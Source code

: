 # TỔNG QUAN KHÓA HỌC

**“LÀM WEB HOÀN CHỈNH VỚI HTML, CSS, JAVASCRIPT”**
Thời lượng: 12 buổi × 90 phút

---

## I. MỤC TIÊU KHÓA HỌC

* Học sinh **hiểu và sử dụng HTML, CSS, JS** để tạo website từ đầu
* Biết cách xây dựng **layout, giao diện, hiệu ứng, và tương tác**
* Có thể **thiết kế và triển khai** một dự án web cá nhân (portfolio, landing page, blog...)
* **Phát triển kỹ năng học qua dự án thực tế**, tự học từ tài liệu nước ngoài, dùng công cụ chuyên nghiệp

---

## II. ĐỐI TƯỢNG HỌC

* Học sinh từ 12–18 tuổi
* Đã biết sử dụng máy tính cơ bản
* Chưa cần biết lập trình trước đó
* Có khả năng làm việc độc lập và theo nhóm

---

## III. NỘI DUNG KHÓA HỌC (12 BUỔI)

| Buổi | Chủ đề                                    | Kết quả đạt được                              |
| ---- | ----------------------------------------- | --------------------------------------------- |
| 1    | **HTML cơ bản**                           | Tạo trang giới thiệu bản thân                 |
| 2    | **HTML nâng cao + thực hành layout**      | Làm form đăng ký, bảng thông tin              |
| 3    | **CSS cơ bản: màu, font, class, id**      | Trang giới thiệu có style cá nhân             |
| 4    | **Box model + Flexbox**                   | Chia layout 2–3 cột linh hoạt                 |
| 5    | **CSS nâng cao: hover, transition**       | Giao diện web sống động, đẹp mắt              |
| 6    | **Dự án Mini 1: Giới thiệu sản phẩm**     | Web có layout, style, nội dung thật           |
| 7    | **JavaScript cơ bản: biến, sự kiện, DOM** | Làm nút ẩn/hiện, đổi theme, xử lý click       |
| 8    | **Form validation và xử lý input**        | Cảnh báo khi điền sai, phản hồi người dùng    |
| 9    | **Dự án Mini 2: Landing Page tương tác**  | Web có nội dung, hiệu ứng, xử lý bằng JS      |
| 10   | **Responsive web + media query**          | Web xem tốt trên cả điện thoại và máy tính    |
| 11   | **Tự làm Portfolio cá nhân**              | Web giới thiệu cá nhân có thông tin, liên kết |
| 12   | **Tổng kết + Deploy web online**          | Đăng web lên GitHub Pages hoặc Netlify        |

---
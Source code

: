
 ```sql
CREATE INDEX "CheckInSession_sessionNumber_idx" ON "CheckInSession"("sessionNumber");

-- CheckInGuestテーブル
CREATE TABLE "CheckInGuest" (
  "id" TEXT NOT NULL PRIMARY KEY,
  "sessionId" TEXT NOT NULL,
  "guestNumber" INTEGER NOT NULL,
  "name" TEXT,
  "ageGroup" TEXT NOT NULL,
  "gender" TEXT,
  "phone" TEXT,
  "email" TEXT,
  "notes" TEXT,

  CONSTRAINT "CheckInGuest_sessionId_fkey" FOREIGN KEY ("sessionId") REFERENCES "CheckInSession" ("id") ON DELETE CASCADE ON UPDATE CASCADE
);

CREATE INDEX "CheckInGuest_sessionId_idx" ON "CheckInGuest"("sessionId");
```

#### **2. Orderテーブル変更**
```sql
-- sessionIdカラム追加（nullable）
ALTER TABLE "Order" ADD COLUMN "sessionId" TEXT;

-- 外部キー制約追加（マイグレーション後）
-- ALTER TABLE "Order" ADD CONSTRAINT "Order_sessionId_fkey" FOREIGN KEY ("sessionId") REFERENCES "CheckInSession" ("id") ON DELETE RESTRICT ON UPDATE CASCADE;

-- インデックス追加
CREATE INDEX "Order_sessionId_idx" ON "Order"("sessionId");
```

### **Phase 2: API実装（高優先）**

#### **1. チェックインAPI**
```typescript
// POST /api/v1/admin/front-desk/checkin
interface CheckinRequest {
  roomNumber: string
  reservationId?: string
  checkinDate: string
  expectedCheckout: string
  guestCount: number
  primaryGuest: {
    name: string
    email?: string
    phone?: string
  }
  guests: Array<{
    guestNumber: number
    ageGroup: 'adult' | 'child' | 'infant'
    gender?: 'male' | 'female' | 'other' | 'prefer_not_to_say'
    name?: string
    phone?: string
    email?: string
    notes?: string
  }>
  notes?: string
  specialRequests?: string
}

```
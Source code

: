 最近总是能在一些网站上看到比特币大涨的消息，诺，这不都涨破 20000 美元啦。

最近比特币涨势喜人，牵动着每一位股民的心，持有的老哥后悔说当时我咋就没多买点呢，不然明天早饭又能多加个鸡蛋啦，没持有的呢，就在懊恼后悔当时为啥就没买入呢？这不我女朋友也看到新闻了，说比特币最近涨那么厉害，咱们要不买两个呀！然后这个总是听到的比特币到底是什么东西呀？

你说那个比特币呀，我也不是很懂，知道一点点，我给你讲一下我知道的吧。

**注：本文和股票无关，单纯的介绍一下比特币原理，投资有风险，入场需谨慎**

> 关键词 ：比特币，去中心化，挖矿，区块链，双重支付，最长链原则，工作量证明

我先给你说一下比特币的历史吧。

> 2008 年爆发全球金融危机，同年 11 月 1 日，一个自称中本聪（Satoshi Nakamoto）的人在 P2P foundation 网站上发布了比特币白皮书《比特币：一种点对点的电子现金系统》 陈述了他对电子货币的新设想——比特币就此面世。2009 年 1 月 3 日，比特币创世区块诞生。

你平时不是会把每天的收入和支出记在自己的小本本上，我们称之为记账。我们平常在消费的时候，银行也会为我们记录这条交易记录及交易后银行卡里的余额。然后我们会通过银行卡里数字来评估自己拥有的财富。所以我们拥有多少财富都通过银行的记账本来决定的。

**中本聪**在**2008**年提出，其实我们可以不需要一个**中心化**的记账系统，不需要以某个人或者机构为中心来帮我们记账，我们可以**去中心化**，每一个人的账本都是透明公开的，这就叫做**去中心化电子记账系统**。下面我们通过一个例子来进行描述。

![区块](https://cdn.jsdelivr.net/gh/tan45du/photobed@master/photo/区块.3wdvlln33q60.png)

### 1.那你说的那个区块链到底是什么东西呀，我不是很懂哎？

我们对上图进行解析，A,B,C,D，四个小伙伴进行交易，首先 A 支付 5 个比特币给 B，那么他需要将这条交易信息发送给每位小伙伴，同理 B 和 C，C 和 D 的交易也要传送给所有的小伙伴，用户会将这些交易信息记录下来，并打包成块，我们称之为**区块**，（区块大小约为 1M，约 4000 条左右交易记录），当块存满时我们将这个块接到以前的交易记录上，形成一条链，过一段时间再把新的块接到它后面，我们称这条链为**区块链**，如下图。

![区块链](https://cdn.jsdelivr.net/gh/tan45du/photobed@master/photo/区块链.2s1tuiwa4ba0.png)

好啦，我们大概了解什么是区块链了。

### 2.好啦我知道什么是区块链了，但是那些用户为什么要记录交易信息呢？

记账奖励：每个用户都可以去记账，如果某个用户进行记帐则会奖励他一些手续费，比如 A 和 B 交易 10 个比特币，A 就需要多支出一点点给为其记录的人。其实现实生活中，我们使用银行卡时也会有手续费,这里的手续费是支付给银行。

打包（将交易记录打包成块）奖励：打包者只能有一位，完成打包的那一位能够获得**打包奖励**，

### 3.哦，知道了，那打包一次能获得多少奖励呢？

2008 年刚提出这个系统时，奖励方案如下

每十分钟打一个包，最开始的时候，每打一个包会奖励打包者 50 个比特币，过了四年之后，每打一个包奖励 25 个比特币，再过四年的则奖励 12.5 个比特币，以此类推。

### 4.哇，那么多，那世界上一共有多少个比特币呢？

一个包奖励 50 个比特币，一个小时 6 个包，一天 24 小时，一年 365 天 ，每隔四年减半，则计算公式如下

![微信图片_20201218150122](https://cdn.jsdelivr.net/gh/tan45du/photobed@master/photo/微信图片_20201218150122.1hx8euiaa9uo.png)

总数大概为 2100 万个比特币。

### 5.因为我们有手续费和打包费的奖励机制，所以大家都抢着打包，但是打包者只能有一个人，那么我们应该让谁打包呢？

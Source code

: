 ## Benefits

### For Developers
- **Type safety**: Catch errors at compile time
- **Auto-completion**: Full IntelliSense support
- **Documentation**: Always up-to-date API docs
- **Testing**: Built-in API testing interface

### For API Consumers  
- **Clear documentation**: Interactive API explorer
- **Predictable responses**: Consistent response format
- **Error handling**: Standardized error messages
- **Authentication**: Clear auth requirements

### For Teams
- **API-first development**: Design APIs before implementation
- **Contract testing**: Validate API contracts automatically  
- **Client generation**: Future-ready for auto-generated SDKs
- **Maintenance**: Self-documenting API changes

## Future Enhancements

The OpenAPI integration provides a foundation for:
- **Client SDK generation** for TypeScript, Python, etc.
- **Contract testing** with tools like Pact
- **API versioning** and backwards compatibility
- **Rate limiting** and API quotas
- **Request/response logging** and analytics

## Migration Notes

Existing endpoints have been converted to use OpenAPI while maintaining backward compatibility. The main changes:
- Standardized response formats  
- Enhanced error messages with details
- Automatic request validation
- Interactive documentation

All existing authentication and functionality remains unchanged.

#####

In the listing above, the line with "- **Documentation**: Always" starts the part to copy. Copy it through the last line exactly, with nothing else.

- **Documentation**: Always up-to-date API docs
- **Testing**: Built-in API testing interface

### For API Consumers  
- **Clear documentation**: Interactive API explorer
- **Predictable responses**: Consistent response format
- **Error handling**: Standardized error messages
- **Authentication**: Clear auth requirements

### For Teams
- **API-first development**: Design APIs before implementation
- **Contract testing**: Validate API contracts automatically  
- **Client generation**: Future-ready for auto-generated SDKs
- **Maintenance**: Self-documenting API changes

## Future Enhancements

The OpenAPI integration provides a foundation for:
- **Client SDK generation** for TypeScript, Python, etc.
- **Contract testing** with tools like Pact
- **API versioning** and backwards compatibility
- **Rate limiting** and API quotas
- **Request/response logging** and analytics

## Migration Notes

Existing endpoints have been converted to use OpenAPI while maintaining backward compatibility. The main changes:
- Standardized response formats  
- Enhanced error messages with details
- Automatic request validation
- Interactive documentation

All existing authentication and functionality remains unchanged.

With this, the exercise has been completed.